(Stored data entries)
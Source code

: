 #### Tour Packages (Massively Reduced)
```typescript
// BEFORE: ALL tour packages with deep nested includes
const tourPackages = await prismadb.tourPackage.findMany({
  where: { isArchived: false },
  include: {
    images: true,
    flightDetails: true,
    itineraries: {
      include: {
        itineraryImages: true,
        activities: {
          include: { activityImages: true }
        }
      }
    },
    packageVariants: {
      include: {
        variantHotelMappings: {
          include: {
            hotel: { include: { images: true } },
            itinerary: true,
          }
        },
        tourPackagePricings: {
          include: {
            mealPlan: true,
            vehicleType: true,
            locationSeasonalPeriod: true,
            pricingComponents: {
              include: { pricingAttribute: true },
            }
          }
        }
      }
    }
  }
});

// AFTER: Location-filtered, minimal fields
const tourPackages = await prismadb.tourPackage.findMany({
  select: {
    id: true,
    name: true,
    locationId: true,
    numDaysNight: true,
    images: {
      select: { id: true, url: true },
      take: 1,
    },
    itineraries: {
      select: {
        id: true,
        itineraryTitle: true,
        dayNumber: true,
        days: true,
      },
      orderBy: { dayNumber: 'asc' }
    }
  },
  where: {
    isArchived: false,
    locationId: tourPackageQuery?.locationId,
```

Your instructions => Please retype the data above exactly, including every line.

Result for this task =>
Source code

: #### Tour Packages (Massively Reduced)
```typescript
// BEFORE: ALL tour packages with deep nested includes
const tourPackages = await prismadb.tourPackage.findMany({
  where: { isArchived: false },
  include: {
    images: true,
    flightDetails: true,
    itineraries: {
      include: {
        itineraryImages: true,
        activities: {
          include: { activityImages: true }
        }
      }
    },
    packageVariants: {
      include: {
        variantHotelMappings: {
          include: {
            hotel: { include: { images: true } },
            itinerary: true,
          }
        },
        tourPackagePricings: {
          include: {
            mealPlan: true,
            vehicleType: true,
            locationSeasonalPeriod: true,
            pricingComponents: {
              include: { pricingAttribute: true },
            }
          }
        }
      }
    }
  }
});

// AFTER: Location-filtered, minimal fields
const tourPackages = await prismadb.tourPackage.findMany({
  select: {
    id: true,
    name: true,
    locationId: true,
    numDaysNight: true,
    images: {
      select: { id: true, url: true },
      take: 1,
    },
    itineraries: {
      select: {
        id: true,
        itineraryTitle: true,
        dayNumber: true,
        days: true,
      },
      orderBy: { dayNumber: 'asc' }
    }
  },
  where: {
    isArchived: false,
    locationId: tourPackageQuery?.locationId,
```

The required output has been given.